* Problem: Once the line with "[^6]: Интересно, что" is found in the entries below, repeat it and each following line exactly, up to and including the line with "[^8]: Для подробного". Add no other lines.

* Given information:
◇ ◇ ◇ ◇ ◇

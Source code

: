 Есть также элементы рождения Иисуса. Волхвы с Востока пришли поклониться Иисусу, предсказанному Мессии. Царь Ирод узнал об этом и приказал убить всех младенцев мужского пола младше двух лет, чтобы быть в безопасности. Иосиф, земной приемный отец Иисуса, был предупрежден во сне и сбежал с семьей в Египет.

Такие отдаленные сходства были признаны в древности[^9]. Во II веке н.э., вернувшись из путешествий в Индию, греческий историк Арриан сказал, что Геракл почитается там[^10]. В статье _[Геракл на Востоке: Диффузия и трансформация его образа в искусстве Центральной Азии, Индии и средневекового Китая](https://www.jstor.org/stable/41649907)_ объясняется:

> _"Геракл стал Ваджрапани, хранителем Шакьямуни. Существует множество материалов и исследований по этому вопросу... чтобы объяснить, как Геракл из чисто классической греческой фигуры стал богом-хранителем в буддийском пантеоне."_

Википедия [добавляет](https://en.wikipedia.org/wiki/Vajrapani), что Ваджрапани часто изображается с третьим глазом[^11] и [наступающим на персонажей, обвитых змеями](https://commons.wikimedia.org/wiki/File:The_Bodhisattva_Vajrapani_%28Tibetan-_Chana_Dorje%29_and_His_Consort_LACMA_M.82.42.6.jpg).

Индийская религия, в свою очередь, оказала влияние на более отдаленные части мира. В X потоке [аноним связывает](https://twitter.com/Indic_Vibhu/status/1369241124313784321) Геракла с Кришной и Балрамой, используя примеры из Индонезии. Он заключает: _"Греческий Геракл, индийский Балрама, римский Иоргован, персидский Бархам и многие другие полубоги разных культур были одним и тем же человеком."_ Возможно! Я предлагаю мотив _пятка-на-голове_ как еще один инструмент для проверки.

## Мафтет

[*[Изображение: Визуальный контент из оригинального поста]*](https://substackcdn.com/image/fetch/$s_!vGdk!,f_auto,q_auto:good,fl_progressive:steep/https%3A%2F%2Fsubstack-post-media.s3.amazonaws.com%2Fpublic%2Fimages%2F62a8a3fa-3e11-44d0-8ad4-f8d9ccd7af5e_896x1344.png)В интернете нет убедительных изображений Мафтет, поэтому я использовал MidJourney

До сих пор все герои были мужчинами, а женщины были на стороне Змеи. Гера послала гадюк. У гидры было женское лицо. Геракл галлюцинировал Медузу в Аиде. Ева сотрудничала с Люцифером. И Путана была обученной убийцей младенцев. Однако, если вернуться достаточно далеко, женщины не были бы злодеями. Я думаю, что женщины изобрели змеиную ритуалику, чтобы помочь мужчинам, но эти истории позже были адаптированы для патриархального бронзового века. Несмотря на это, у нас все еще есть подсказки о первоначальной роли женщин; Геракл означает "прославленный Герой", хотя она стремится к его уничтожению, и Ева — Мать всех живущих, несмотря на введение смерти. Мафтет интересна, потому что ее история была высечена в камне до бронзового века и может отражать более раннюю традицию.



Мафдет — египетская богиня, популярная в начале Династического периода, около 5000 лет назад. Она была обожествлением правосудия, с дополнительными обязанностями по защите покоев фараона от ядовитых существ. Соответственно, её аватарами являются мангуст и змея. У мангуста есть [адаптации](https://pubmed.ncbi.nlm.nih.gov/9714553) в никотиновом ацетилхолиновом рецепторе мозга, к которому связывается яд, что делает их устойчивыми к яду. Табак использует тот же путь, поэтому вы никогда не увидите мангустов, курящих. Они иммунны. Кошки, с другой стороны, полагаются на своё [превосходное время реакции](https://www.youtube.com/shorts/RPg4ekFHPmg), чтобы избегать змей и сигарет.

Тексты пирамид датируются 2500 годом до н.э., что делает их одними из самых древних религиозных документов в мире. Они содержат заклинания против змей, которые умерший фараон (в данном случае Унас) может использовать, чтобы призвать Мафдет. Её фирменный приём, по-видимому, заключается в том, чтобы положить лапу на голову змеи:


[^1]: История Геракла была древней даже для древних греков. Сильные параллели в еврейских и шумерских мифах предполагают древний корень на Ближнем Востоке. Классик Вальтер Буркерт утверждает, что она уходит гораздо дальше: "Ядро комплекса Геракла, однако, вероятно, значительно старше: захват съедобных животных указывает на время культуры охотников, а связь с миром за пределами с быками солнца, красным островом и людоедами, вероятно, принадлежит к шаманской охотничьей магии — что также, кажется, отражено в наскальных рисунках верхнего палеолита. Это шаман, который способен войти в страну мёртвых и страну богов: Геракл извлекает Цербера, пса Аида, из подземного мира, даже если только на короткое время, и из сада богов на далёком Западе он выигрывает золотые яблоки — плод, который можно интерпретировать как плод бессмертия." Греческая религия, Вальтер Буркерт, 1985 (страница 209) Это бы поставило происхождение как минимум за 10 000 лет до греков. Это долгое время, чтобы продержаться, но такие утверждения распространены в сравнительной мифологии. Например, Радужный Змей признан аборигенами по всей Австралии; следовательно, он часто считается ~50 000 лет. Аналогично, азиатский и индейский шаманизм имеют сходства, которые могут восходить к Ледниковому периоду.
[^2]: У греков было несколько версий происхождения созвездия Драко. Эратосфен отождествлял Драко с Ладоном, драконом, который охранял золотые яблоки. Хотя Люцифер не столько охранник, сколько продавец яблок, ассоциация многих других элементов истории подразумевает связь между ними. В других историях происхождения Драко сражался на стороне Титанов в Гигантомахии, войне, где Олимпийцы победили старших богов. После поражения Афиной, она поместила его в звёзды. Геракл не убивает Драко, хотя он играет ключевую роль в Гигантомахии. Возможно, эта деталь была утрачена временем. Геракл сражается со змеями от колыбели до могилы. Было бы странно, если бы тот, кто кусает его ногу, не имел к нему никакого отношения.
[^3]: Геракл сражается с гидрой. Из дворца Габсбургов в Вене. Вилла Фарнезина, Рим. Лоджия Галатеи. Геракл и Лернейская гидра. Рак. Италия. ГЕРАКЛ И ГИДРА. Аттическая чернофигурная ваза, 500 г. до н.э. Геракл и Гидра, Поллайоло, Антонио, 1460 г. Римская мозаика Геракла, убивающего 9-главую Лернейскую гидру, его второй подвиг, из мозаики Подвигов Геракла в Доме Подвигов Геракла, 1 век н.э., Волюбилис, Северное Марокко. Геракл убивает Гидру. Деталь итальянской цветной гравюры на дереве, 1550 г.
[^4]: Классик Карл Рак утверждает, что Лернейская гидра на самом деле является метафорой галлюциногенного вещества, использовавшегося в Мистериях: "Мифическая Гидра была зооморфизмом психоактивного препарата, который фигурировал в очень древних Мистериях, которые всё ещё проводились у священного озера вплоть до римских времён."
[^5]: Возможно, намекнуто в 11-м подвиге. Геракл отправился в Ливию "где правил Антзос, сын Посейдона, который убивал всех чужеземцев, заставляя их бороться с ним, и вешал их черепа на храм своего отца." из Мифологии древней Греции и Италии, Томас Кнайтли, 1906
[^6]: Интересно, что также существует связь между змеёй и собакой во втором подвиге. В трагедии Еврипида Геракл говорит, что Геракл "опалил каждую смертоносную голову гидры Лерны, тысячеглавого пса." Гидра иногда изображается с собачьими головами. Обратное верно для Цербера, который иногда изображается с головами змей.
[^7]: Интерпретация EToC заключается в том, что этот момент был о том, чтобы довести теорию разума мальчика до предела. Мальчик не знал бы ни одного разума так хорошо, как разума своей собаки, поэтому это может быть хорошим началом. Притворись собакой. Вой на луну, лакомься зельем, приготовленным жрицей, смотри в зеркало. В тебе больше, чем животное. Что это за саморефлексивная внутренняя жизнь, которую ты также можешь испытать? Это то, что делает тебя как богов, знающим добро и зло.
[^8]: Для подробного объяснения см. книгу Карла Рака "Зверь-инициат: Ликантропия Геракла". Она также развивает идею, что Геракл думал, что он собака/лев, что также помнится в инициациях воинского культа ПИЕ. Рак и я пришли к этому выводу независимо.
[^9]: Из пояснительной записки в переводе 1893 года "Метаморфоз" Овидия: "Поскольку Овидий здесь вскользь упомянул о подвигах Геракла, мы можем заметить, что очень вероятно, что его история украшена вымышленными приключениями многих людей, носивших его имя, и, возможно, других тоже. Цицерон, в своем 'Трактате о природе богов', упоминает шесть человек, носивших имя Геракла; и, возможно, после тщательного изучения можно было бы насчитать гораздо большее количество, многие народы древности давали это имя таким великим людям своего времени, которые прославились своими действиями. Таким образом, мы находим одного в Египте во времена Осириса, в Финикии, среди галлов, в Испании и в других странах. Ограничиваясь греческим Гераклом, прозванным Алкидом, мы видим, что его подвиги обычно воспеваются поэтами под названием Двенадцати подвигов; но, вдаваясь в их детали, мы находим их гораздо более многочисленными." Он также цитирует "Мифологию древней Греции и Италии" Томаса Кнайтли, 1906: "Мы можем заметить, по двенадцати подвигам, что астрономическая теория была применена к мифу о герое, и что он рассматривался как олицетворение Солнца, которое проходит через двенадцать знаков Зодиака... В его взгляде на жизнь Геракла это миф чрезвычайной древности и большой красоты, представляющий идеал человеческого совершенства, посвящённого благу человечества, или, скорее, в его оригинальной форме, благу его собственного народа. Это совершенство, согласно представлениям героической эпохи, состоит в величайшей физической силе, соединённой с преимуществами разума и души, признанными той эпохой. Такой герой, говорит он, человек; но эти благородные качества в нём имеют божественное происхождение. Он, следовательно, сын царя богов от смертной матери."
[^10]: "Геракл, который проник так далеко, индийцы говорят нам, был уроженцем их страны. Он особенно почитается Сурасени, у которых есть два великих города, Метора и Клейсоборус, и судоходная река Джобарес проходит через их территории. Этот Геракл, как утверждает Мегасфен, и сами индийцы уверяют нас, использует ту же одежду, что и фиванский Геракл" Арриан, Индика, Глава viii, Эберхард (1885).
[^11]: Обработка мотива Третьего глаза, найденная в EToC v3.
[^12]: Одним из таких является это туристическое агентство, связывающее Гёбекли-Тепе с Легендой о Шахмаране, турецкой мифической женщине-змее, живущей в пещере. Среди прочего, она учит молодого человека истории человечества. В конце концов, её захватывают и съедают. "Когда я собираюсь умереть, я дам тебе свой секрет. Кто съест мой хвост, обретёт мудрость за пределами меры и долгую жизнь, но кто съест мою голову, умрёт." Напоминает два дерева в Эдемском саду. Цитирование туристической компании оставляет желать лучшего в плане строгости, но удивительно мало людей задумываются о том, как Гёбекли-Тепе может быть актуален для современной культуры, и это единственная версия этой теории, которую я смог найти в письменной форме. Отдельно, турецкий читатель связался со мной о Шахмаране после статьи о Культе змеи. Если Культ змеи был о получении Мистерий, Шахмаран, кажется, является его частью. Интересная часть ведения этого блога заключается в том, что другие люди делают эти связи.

◇ ◇ ◇ ◇ ◇

* Expected answer:
[^6]: Интересно, что также существует связь между змеёй и собакой во втором подвиге. В трагедии Еврипида Геракл говорит, что Геракл "опалил каждую смертоносную голову гидры Лерны, тысячеглавого пса." Гидра иногда изображается с собачьими головами. Обратное верно для Цербера, который иногда изображается с головами змей.
[^7]: Интерпретация EToC заключается в том, что этот момент был о том, чтобы довести теорию разума мальчика до предела. Мальчик не знал бы ни одного разума так хорошо, как разума своей собаки, поэтому это может быть хорошим началом. Притворись собакой. Вой на луну, лакомься зельем, приготовленным жрицей, смотри в зеркало. В тебе больше, чем животное. Что это за саморефлексивная внутренняя жизнь, которую ты также можешь испытать? Это то, что делает тебя как богов, знающим добро и зло.
[^8]: Для подробного объяснения см. книгу Карла Рака "Зверь-инициат: Ликантропия Геракла". Она также развивает идею, что Геракл думал, что он собака/лев, что также помнится в инициациях воинского культа ПИЕ. Рак и я пришли к этому выводу независимо.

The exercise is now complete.